Williams appeared playing banjo on The Porter Wagoner Show playing "Foggy Mountain Breakdown". He joined Wagoner's in-house band, the Wagonmasters, as guitarist where he played fingerstyle, with fingerpicks. He started out with Mac Wiseman in Virginia and then joined the Tennessee Cut-Ups. He joined the Bluegrass Boys in 1961, first playing guitar but switched to fiddle. He sang lead vocal on a recording of "Cotton Fields" and played fiddle on numerous tracks in that and the subsequent year. He continued working with Wiseman and playing banjo and mandolin.

==View of colleagues==
Fellow Blue Grass Boy Doug Hutchens commented,
"Benny was one of the three real utility Blue Grass Boys ... that could and do about anything include work on the bus. The first time I saw him was in the late 60s just before Kenny Baker returned to the band, Benny was playing fiddle with his right hand bandaged where he had got it caught in the fan on the bus the day before. His main instrument was fiddle but could play banjo, bass and guitar as well...
Benny was a quiet and unassuming man and preferred to be the sideman and made many a country entertainer's song sound right."

==Discography==
- Legend of Bill Monroe and More Bluegrass (Benny Williams compilation)
- Bill Monroe – Bluegrass 1959–1969 CD
- Music of Bill Monroe CD (vocals, fiddle)
- Porter Wagoner – Rca Country Legends CD
- Porter Wagoner – Rca Country Legends CD (vocals, guitar)

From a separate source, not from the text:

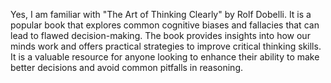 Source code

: Yes, I am familiar with "The Art of Thinking Clearly" by Rolf Dobelli. It is a popular book that explores common cognitive biases and fallacies that can lead to flawed decision-making. The book provides insights into how our minds work and offers practical strategies to improve critical thinking skills. It is a valuable resource for anyone looking to enhance their ability to make better decisions and avoid common pitfalls in reasoning.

==Legend of Bill Monroe and More Bluegrass==
An album titled Legend of Bill Monroe and More Bluegrass was engineered By Bernard Rousseau of the Harriman Sound Lab and made available through Scott Morgan's Morgan Stringed Instruments on CD. Williams enjoyed a long-time collaboration with Scott's father Tom Morgan, himself an IBMA Hall of Fame inductee. On this album, Benny plays fiddle on "Never Again" and "The Legend of Bill Monroe" and banjo on "Soldier's Joy". On other tracks he plays cross pick mandolin and Travis -tyle guitar.